# PROBLEM DESCRIPTION
Set down every record below exactly as it stands, with the pictures omitted.
[RAW DATA]
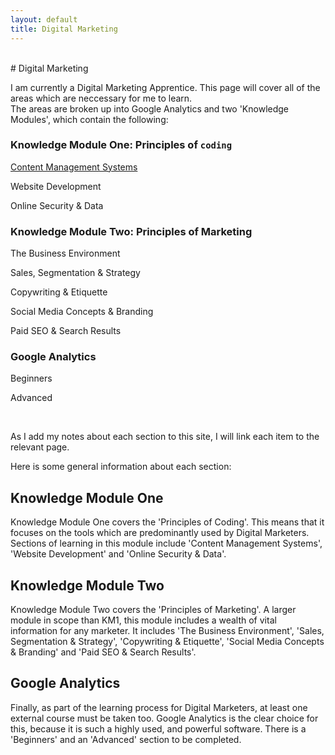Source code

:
 ```yaml
---
layout: default
title: Digital Marketing
---
```

<br>
# Digital Marketing

<p>I am currently a Digital Marketing Apprentice. This page will cover all of the areas which are neccessary for me to learn.<br />
  The areas are broken up into Google Analytics and two 'Knowledge Modules', which contain the following:</p>

<div class="row">
<div class="4u 12u$(small)">
<h3><strong>Knowledge Module One: Principles of <code>coding</code></strong></h3>
<a href="km1/cms"><p>Content Management Systems</p></a>
<p>Website Development</p>
<p>Online Security & Data</p>
</div>
<div class="4u 12u$(small)">
<strong><h3>Knowledge Module Two: Principles of Marketing</h3></strong>
<p>The Business Environment</p>
<p>Sales, Segmentation & Strategy</p>
<p>Copywriting & Etiquette</p>
<p>Social Media Concepts & Branding</p>
<p>Paid SEO & Search Results</p>
</div>
<div class="4u 12u$(small)">
<strong><h3>Google Analytics</h3></strong>
<p>Beginners</p>
<p>Advanced</p>
</div>
</div>
<br>
<p>
As I add my notes about each section to this site, I will link each item to the relevant page.
</p>
Here is some general information about each section:

## Knowledge Module One

Knowledge Module One covers the 'Principles of Coding'. This means that it focuses on the tools which are predominantly used by Digital Marketers. Sections of learning in this module include 'Content Management Systems', 'Website Development' and 'Online Security & Data'.

## Knowledge Module Two

Knowledge Module Two covers the 'Principles of Marketing'. A larger module in scope than KM1, this module includes a wealth of vital information for any marketer. It includes 'The Business Environment', 'Sales, Segmentation & Strategy', 'Copywriting & Etiquette', 'Social Media Concepts & Branding' and 'Paid SEO & Search Results'.

## Google Analytics

Finally, as part of the learning process for Digital Marketers, at least one external course must be taken too. Google Analytics is the clear choice for this, because it is such a highly used, and powerful software. There is a 'Beginners' and an 'Advanced' section to be completed.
[/RAW DATA]
# WRITTEN ANSWER
Source code

:
 ```yaml
---
layout: default
title: Digital Marketing
---
```

<br>
# Digital Marketing

<p>I am currently a Digital Marketing Apprentice. This page will cover all of the areas which are neccessary for me to learn.<br />
  The areas are broken up into Google Analytics and two 'Knowledge Modules', which contain the following:</p>

<div class="row">
<div class="4u 12u$(small)">
<h3><strong>Knowledge Module One: Principles of <code>coding</code></strong></h3>
<a href="km1/cms"><p>Content Management Systems</p></a>
<p>Website Development</p>
<p>Online Security & Data</p>
</div>
<div class="4u 12u$(small)">
<strong><h3>Knowledge Module Two: Principles of Marketing</h3></strong>
<p>The Business Environment</p>
<p>Sales, Segmentation & Strategy</p>
<p>Copywriting & Etiquette</p>
<p>Social Media Concepts & Branding</p>
<p>Paid SEO & Search Results</p>
</div>
<div class="4u 12u$(small)">
<strong><h3>Google Analytics</h3></strong>
<p>Beginners</p>
<p>Advanced</p>
</div>
</div>
<br>
<p>
As I add my notes about each section to this site, I will link each item to the relevant page.
</p>
Here is some general information about each section:

## Knowledge Module One

Knowledge Module One covers the 'Principles of Coding'. This means that it focuses on the tools which are predominantly used by Digital Marketers. Sections of learning in this module include 'Content Management Systems', 'Website Development' and 'Online Security & Data'.

## Knowledge Module Two

Knowledge Module Two covers the 'Principles of Marketing'. A larger module in scope than KM1, this module includes a wealth of vital information for any marketer. It includes 'The Business Environment', 'Sales, Segmentation & Strategy', 'Copywriting & Etiquette', 'Social Media Concepts & Branding' and 'Paid SEO & Search Results'.

## Google Analytics

Finally, as part of the learning process for Digital Marketers, at least one external course must be taken too. Google Analytics is the clear choice for this, because it is such a highly used, and powerful software. There is a 'Beginners' and an 'Advanced' section to be completed.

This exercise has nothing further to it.